Atatürk’ten sonra Türkiye’de iktidara gelenlerin genellikle şahsi menfaatlerini milletin menfaatlerinin üstünde tuttukları, milletin son yirmi senesini heba edenlerin de özetle öncekileri arattıkları bir gerçektir. Yöneticiler umursamasa da yine tarihi bir dönemeçten geçiyoruz. Son zamanlarda Türk milletinin sahipsiz bırakılmaması için gösterilen çabalar artmış görünüyor. Çok değişik çevrelerde dillendirilen birlik beraberlik çağrıları boş bir çaba değildir. Kesinlikle sonuç verecek ve bir kurtuluş yolu bulunacaktır. Konu, gündemin hızla değişen maddelerinin üstünde hayati bir öneme sahiptir.
Türk milleti, başka milletlerde çok az görülen bir şekilde milli birlik, milli şuur kaynaklarına sahiptir. Dil en önemli birlik nedenidir. Tarih birliği yüksek Türk kültürünü oluşturur. Coğrafya yani aynı vatanda oturma çok önemli bir bağdır. Dinimiz, bizi birbirimize bağlayan en kuvvetli bağlardan biridir. Türk Bayrağı gibi milleti birleştiren, bütünleştiren ayağa kaldıran önemli sembollerimiz var. Vatandaşlık bağıyla bağlı olduğumuz, kanımız, canımız pahasına kurulmuş bir devletimiz var. Bu devletin sınırları içinde ve dışında kendisini Türk hisseden, binlerce yıldır Türk kültürü ile yoğurulmuş milyonlarca kişi bulunuyor. Ders kitaplarından ötekileştiriyor diye silinen milli kavram ve metinlerin daha düne kadar oluşturduğu milli ülkü birliği; Kızılelma var. En önemlisi tarihinde her alanda örnek alabileceği olağanüstü büyük insanlar var. Sıfırdan bir devlet kuran Atatürk’ü yetiştirmiş bu kadar köklü bir millet, varlık içinde yokluk yaşamaktadır. Bizdeki bu zenginliğin kullanılamaması Türk milletinin derin bir uykuda, onu yönetenlerin de gaflet veya hıyanet içinde olduğunu gösteriyor.

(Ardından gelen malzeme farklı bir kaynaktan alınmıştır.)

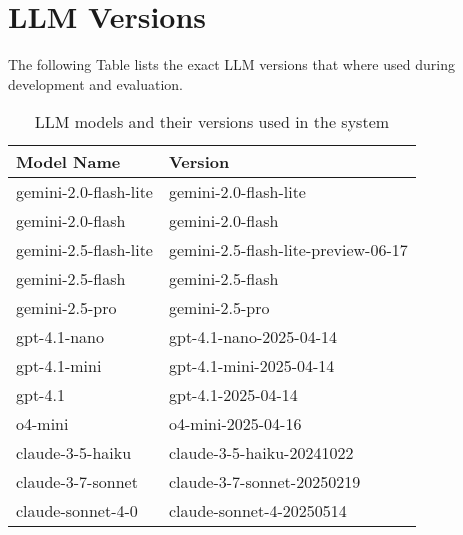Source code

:\section{LLM Versions}
The following Table lists the exact LLM versions that where used during development and evaluation.
\begin{longtable}{p{5cm} | p{6cm}}
    \caption{LLM models and their versions used in the system} \label{table:llm_versions} \\
    \hline
    \textbf{Model Name}   & \textbf{Version}                                              \\
    \hline
    \endfirsthead
    \hline
    \endfoot
    gemini-2.0-flash-lite & gemini-2.0-flash-lite                                         \\
    gemini-2.0-flash      & gemini-2.0-flash                                              \\
    gemini-2.5-flash-lite & gemini-2.5-flash-lite-preview-06-17                           \\
    gemini-2.5-flash      & gemini-2.5-flash                                              \\
    gemini-2.5-pro        & gemini-2.5-pro                                                \\
    gpt-4.1-nano          & gpt-4.1-nano-2025-04-14                                       \\
    gpt-4.1-mini          & gpt-4.1-mini-2025-04-14                                       \\
    gpt-4.1               & gpt-4.1-2025-04-14                                            \\
    o4-mini               & o4-mini-2025-04-16                                            \\
    claude-3-5-haiku      & claude-3-5-haiku-20241022                                     \\
    claude-3-7-sonnet     & claude-3-7-sonnet-20250219                                    \\
    claude-sonnet-4-0     & claude-sonnet-4-20250514                                      \\
    \hline
\end{longtable}

\newpage



\thispagestyle{empty}
\noindent


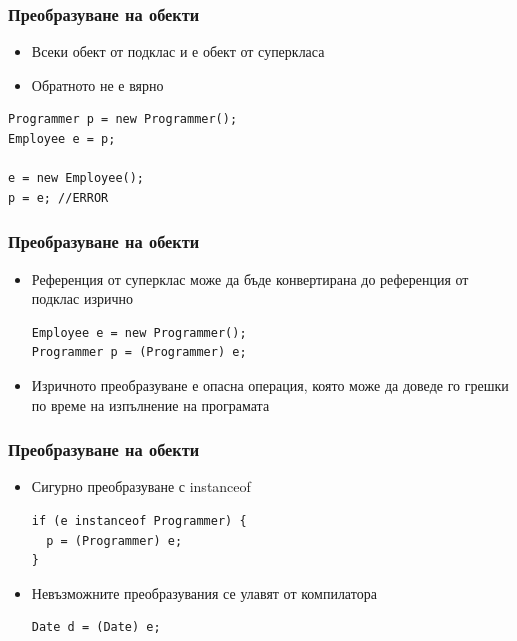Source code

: \documentclass{beamer}
\begin{document}
\begin{frame}[fragile]
  \frametitle{Преобразуване на обекти}
  \transdissolve
  \begin{itemize}
  \item Всеки обект от подклас и е обект от суперкласа \pause
  \item Обратното не е вярно \pause
  \end{itemize}
\begin{lstlisting}
Programmer p = new Programmer();
Employee e = p;

e = new Employee();
p = e; //ERROR
\end{lstlisting}
\end{frame}

\begin{frame}[fragile]
  \frametitle{Преобразуване на обекти}
  \transdissolve
  \begin{itemize}
  \item Референция от суперклас може да бъде конвертирана до
    референция от подклас изрично
    \begin{lstlisting}
Employee e = new Programmer();
Programmer p = (Programmer) e;
    \end{lstlisting}
  \item Изричното преобразуване е опасна операция, която може да
    доведе го грешки по време на изпълнение на програмата
  \end{itemize}
\end{frame}

\begin{frame}[fragile]
  \frametitle{Преобразуване на обекти}
  \transdissolve
  \begin{itemize}
  \item Сигурно преобразуване с instanceof
    \begin{lstlisting}
if (e instanceof Programmer) {
  p = (Programmer) e;
}
    \end{lstlisting}
  \item Невъзможните преобразувания се улавят от компилатора
    \begin{lstlisting}
Date d = (Date) e;
    \end{lstlisting}
  \end{itemize}
\end{frame}
\end{document}
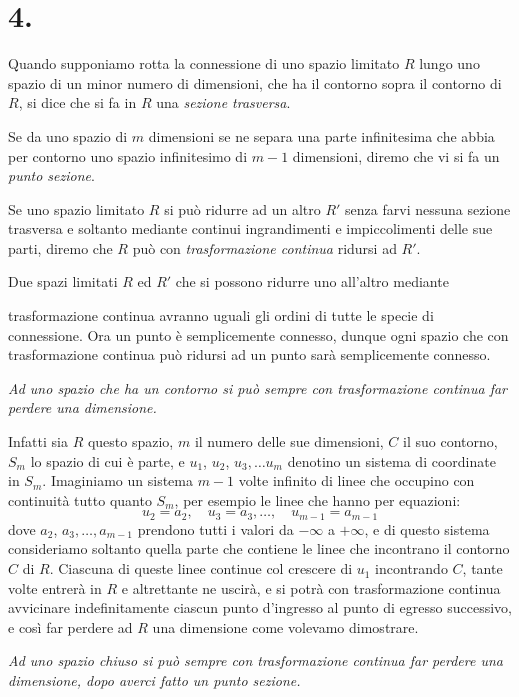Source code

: \documentclass{article}
\begin{document}
\section*{4.}

Quando supponiamo rotta la connessione di uno spazio limitato $R$ lungo uno spazio di un minor numero di dimensioni, che ha il contorno sopra il contorno di $R$, si dice che si fa in $R$ una \emph{sezione trasversa}.

Se da uno spazio di $m$ dimensioni se ne separa una parte infinitesima che abbia per contorno uno spazio infinitesimo di $m-1$ dimensioni, diremo che vi si fa un \emph{punto sezione}.

Se uno spazio limitato $R$ si può ridurre ad un altro $R'$ senza farvi nessuna sezione trasversa e soltanto mediante continui ingrandimenti e impiccolimenti delle sue parti, diremo che $R$ può con \emph{trasformazione continua} ridursi ad $R'$.

Due spazi limitati $R$ ed $R'$ che si possono ridurre uno all'altro mediante

trasformazione continua avranno uguali gli ordini di tutte le specie di connessione. Ora un punto è semplicemente connesso, dunque ogni spazio che con trasformazione continua può ridursi ad un punto sarà semplicemente connesso.

\emph{Ad uno spazio che ha un contorno si può sempre con trasformazione continua far perdere una dimensione.}

Infatti sia $R$ questo spazio, $m$ il numero delle sue dimensioni, $C$ il suo contorno, $S_{m}$ lo spazio di cui è parte, e $u_{1}$, $u_{2}$, $u_{3},\ldots u_{m}$ denotino un sistema di coordinate in $S_{m}$. Imaginiamo un sistema $m-1$ volte infinito di linee che occupino con continuità tutto quanto $S_{m}$, per esempio le linee che hanno per equazioni:
\[ u_{2} = a_{2}, \quad u_{3} = a_{3},\ldots, \quad u_{m-1} = a_{m-1} \]
dove $a_{2}$, $a_{3},\ldots, a_{m-1}$ prendono tutti i valori da $-\infty$ a $+\infty$, e di questo sistema consideriamo soltanto quella parte che contiene le linee che incontrano il contorno $C$ di $R$. Ciascuna di queste linee continue col crescere di $u_{1}$ incontrando $C$, tante volte entrerà in $R$ e altrettante ne uscirà, e si potrà con trasformazione continua avvicinare indefinitamente ciascun punto d'ingresso al punto di egresso successivo, e così far perdere ad $R$ una dimensione come volevamo dimostrare.

\emph{Ad uno spazio chiuso si può sempre con trasformazione continua far perdere una dimensione, dopo averci fatto un punto sezione.}
\end{document}
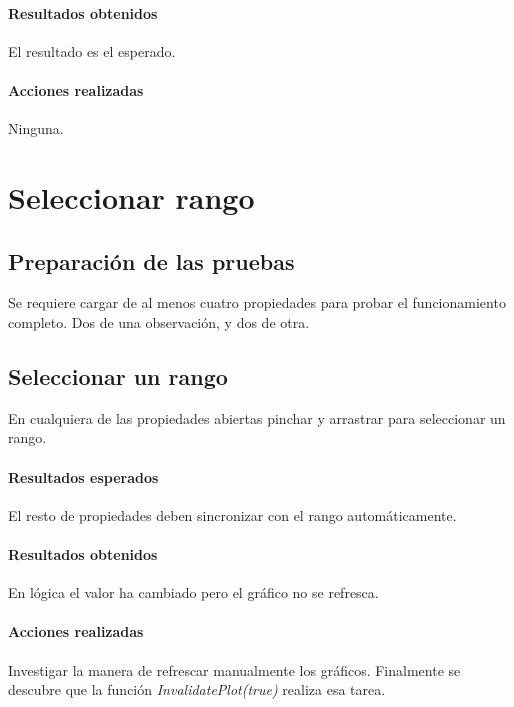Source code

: \paragraph{Resultados obtenidos}
El resultado es el esperado.

\paragraph{Acciones realizadas}
Ninguna.

\section{Seleccionar rango}
\subsection{Preparaci\'on de las pruebas}
Se requiere cargar de al menos cuatro propiedades para probar el funcionamiento
completo. Dos de una observaci\'on, y dos de otra.

\subsection{Seleccionar un rango}
En cualquiera de las propiedades abiertas pinchar y arrastrar para seleccionar
un rango.

\paragraph{Resultados esperados}
El resto de propiedades deben sincronizar con el rango autom\'aticamente.

\paragraph{Resultados obtenidos}
En l\'ogica el valor ha cambiado pero el gr\'afico no se refresca.

\paragraph{Acciones realizadas}
Investigar la manera de refrescar manualmente los gr\'aficos.
Finalmente se descubre que la funci\'on \emph{InvalidatePlot(true)} realiza
esa tarea.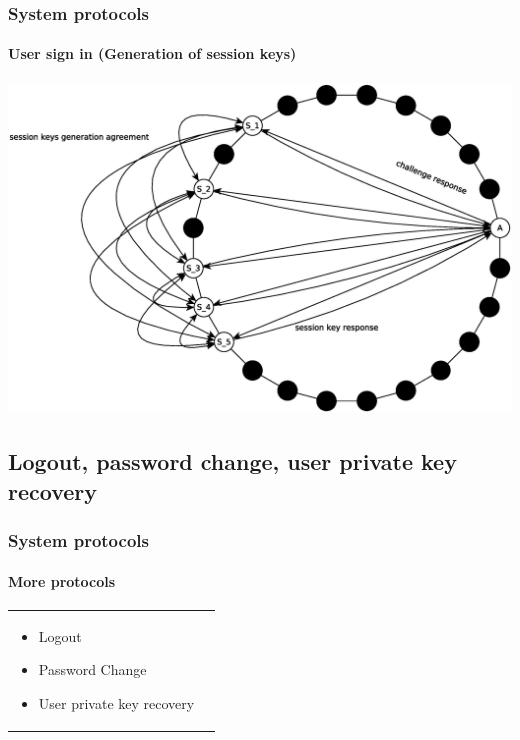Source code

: \begin{frame}
\frametitle{System protocols}
\framesubtitle{User sign in (Generation of session keys)}
\includegraphics[height=0.7\textheight]{../../img/sign_in_3}\\
\end{frame}


\subsection{Logout, password change, user private key recovery}
\begin{frame}
\frametitle{System protocols}
\framesubtitle{More protocols}
\begin{table}
\begin{tabular}{p{7cm}p{3cm}}
\begin{itemize}
  \item Logout
  \item Password Change
  \item User private key recovery
\end{itemize}
&
\vspace{1.5cm}
\end{tabular}
\end{table}
\end{frame}

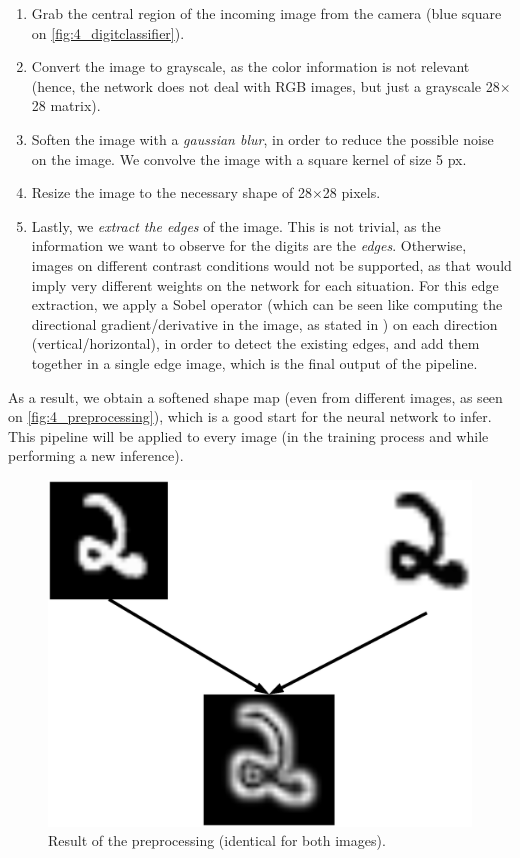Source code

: 		\begin{enumerate}
			\item Grab the central region of the incoming image from the camera (blue square on \autoref{fig:4_digitclassifier}).
			
			\item Convert the image to grayscale, as the color information is not relevant (hence, the network does not deal with RGB images, but just a grayscale 28$\times$28 matrix).
			
			\item Soften the image with a \emph{gaussian blur}, in order to reduce the possible noise on the image. We convolve the image with a square kernel of size 5 px.
			
			\item Resize the image to the necessary shape of 28$\times$28 pixels.
			
			\item Lastly, we \emph{extract the edges} of the image. This is not trivial, as the information we want to observe for the digits are the \emph{edges}. Otherwise, images on different contrast conditions would not be supported, as that would imply very different weights on the network for each situation. For this edge extraction, we apply a Sobel operator (which can be seen like computing the directional gradient/derivative in the image, as stated in \cite{sobel}) on each direction (vertical/horizontal), in order to detect the existing edges, and add them together in a single edge image, which is the final output of the pipeline.
		\end{enumerate}
		
		As a result, we obtain a softened shape map (even from different images, as seen on \autoref{fig:4_preprocessing}), which is a good start for the neural network to infer. This pipeline will be applied to every image (in the training process and while performing a new inference).
		
		\begin{figure}[h]
			\centering
			\includegraphics[width=5in]{images/digits_preprocessing}
			\caption{Result of the preprocessing (identical for both images).}
			\label{fig:4_preprocessing}
		\end{figure}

Böyle güçlü bir temelden yola çıkan bir hareket, neden başarılı olamasın? “Bir şeyler yapmak gerekir, buna şiddetle ihtiyaç var.” diyenler neden bir araya gelemesin? Türk milleti, vatan, din, bayrak, milli hars, ortak ülkü ve milli kahramanları öne çıkaran bir hareketin başarıya ulaşamaması mümkün değildir. Sadece Atatürk ismi, bu milleti yeniden ayağa kaldırmaya yeter. Her kesimin önde gelen kanaat önderlerinin, her türlü endişelerini bir yana bırakarak bir araya gelmeleri ve Türk milletine seslenmeleri beklenmektedir. Kişisel davalarını bir yana koymuş önderler bilsinler ki bu millet onları beklemektedir. Çoban ateşleri birleşip Türk milletini ayağa kaldırmak için daha neyi bekliyor?
Böyle dönemlerde farklı düşüncelerdeki insanların geçmişte yaşanan acı hatıraları gündemlerine taşımaları, sadece Türk milletinin evlatlarını birbiriyle boğuşturup keyifle seyreden emperyalistleri sevindirir. Kendini Türk hisseden herkesin, birliği bozacak gündelik tartışmalardan kaçınmasını ve bunun yerine “Birlik için ne yapmalıyım; bana düşen nedir?” diye düşünmesi gerekir. Kim Türk milletinin ortak özelliklerinden söz ediyorsa, O doğru bir iş yapıyor. Kim ki farklılıklarımızdan söz ediyor, O gafil veya haindir.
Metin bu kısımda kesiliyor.